▶ [WORK TO COMPLETE] Please give back word for word the lines of the material below between the line containing "Xu, K., C. K." and the line containing "DiMarco, S. F., P.", inclusive.

▶ [EXERCISE DATA]
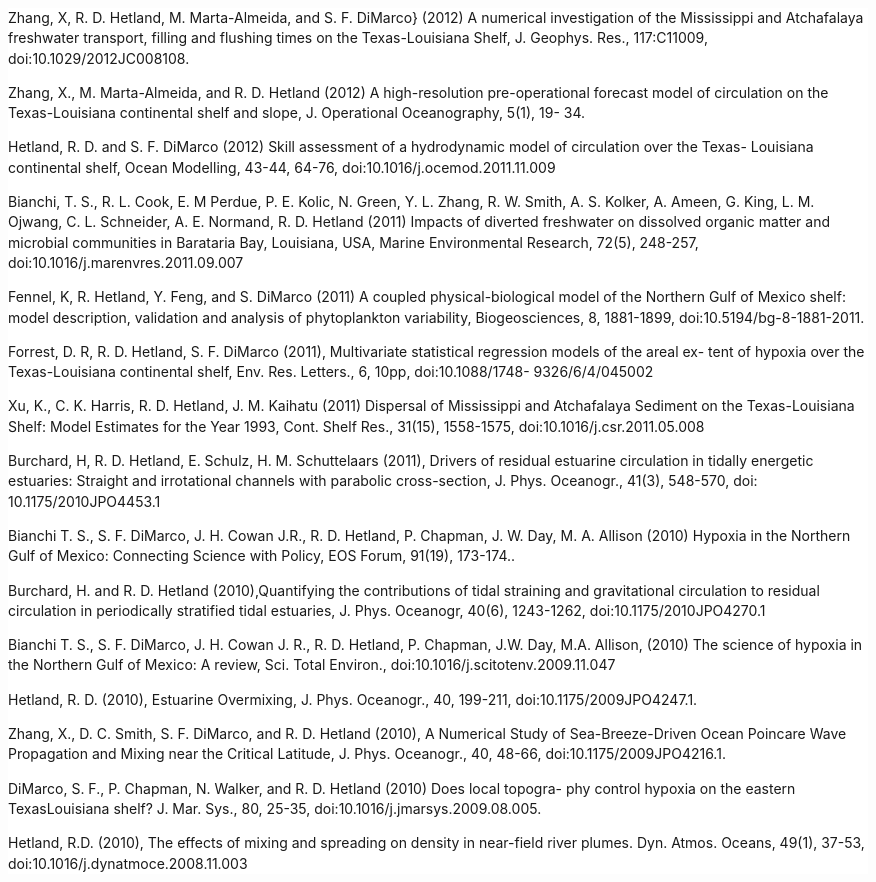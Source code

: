 Zhang, X, R. D. Hetland, M. Marta-Almeida, and S. F. DiMarco} (2012) A numerical investigation of the Mississippi and Atchafalaya freshwater transport, filling and flushing times on the Texas-Louisiana Shelf, J. Geophys. Res., 117:C11009, doi:10.1029/2012JC008108.

Zhang, X., M. Marta-Almeida, and R. D. Hetland (2012) A high-resolution pre-operational forecast model of circulation on the Texas-Louisiana continental shelf and slope, J. Operational Oceanography, 5(1), 19- 34.

Hetland, R. D. and S. F. DiMarco (2012) Skill assessment of a hydrodynamic model of circulation over the Texas- Louisiana continental shelf, Ocean Modelling, 43-44, 64-76, doi:10.1016/j.ocemod.2011.11.009

Bianchi, T. S., R. L. Cook, E. M Perdue, P. E. Kolic, N. Green, Y. L. Zhang, R. W. Smith, A. S. Kolker, A. Ameen, G. King, L. M. Ojwang, C. L. Schneider, A. E. Normand, R. D. Hetland (2011) Impacts of diverted freshwater on dissolved organic matter and microbial communities in Barataria Bay, Louisiana, USA, Marine Environmental Research, 72(5), 248-257, doi:10.1016/j.marenvres.2011.09.007

Fennel, K, R. Hetland, Y. Feng, and S. DiMarco (2011) A coupled physical-biological model of the Northern Gulf of Mexico shelf: model description, validation and analysis of phytoplankton variability, Biogeosciences, 8, 1881-1899, doi:10.5194/bg-8-1881-2011.

Forrest, D. R, R. D. Hetland, S. F. DiMarco (2011), Multivariate statistical regression models of the areal ex- tent of hypoxia over the Texas-Louisiana continental shelf, Env. Res. Letters., 6, 10pp, doi:10.1088/1748- 9326/6/4/045002

Xu, K., C. K. Harris, R. D. Hetland, J. M. Kaihatu (2011) Dispersal of Mississippi and Atchafalaya Sediment on the Texas-Louisiana Shelf: Model Estimates for the Year 1993, Cont. Shelf Res., 31(15), 1558-1575, doi:10.1016/j.csr.2011.05.008

Burchard, H, R. D. Hetland, E. Schulz, H. M. Schuttelaars (2011), Drivers of residual estuarine circulation in tidally energetic estuaries: Straight and irrotational channels with parabolic cross-section, J. Phys. Oceanogr., 41(3), 548-570, doi: 10.1175/2010JPO4453.1

Bianchi T. S., S. F. DiMarco, J. H. Cowan J.R., R. D. Hetland, P. Chapman, J. W. Day, M. A. Allison (2010) Hypoxia in the Northern Gulf of Mexico: Connecting Science with Policy, EOS Forum, 91(19), 173-174..

Burchard, H. and R. D. Hetland (2010),Quantifying the contributions of tidal straining and gravitational circulation to residual circulation in periodically stratified tidal estuaries, J. Phys. Oceanogr, 40(6), 1243-1262, doi:10.1175/2010JPO4270.1

Bianchi T. S., S. F. DiMarco, J. H. Cowan J. R., R. D. Hetland, P. Chapman, J.W. Day, M.A. Allison, (2010) The science of hypoxia in the Northern Gulf of Mexico: A review, Sci. Total Environ., doi:10.1016/j.scitotenv.2009.11.047

Hetland, R. D. (2010), Estuarine Overmixing, J. Phys. Oceanogr., 40, 199-211, doi:10.1175/2009JPO4247.1.

Zhang, X., D. C. Smith, S. F. DiMarco, and R. D. Hetland (2010), A Numerical Study of Sea-Breeze-Driven Ocean Poincare Wave Propagation and Mixing near the Critical Latitude, J. Phys. Oceanogr., 40, 48-66, doi:10.1175/2009JPO4216.1.

DiMarco, S. F., P. Chapman, N. Walker, and R. D. Hetland (2010) Does local topogra- phy control hypoxia on the eastern TexasLouisiana shelf? J. Mar. Sys., 80, 25-35, doi:10.1016/j.jmarsys.2009.08.005.

Hetland, R.D. (2010), The effects of mixing and spreading on density in near-field river plumes. Dyn. Atmos. Oceans, 49(1), 37-53, doi:10.1016/j.dynatmoce.2008.11.003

▶ [TASK OUTPUT]
Xu, K., C. K. Harris, R. D. Hetland, J. M. Kaihatu (2011) Dispersal of Mississippi and Atchafalaya Sediment on the Texas-Louisiana Shelf: Model Estimates for the Year 1993, Cont. Shelf Res., 31(15), 1558-1575, doi:10.1016/j.csr.2011.05.008

Burchard, H, R. D. Hetland, E. Schulz, H. M. Schuttelaars (2011), Drivers of residual estuarine circulation in tidally energetic estuaries: Straight and irrotational channels with parabolic cross-section, J. Phys. Oceanogr., 41(3), 548-570, doi: 10.1175/2010JPO4453.1

Bianchi T. S., S. F. DiMarco, J. H. Cowan J.R., R. D. Hetland, P. Chapman, J. W. Day, M. A. Allison (2010) Hypoxia in the Northern Gulf of Mexico: Connecting Science with Policy, EOS Forum, 91(19), 173-174..

Burchard, H. and R. D. Hetland (2010),Quantifying the contributions of tidal straining and gravitational circulation to residual circulation in periodically stratified tidal estuaries, J. Phys. Oceanogr, 40(6), 1243-1262, doi:10.1175/2010JPO4270.1

Bianchi T. S., S. F. DiMarco, J. H. Cowan J. R., R. D. Hetland, P. Chapman, J.W. Day, M.A. Allison, (2010) The science of hypoxia in the Northern Gulf of Mexico: A review, Sci. Total Environ., doi:10.1016/j.scitotenv.2009.11.047

Hetland, R. D. (2010), Estuarine Overmixing, J. Phys. Oceanogr., 40, 199-211, doi:10.1175/2009JPO4247.1.

Zhang, X., D. C. Smith, S. F. DiMarco, and R. D. Hetland (2010), A Numerical Study of Sea-Breeze-Driven Ocean Poincare Wave Propagation and Mixing near the Critical Latitude, J. Phys. Oceanogr., 40, 48-66, doi:10.1175/2009JPO4216.1.

DiMarco, S. F., P. Chapman, N. Walker, and R. D. Hetland (2010) Does local topogra- phy control hypoxia on the eastern TexasLouisiana shelf? J. Mar. Sys., 80, 25-35, doi:10.1016/j.jmarsys.2009.08.005.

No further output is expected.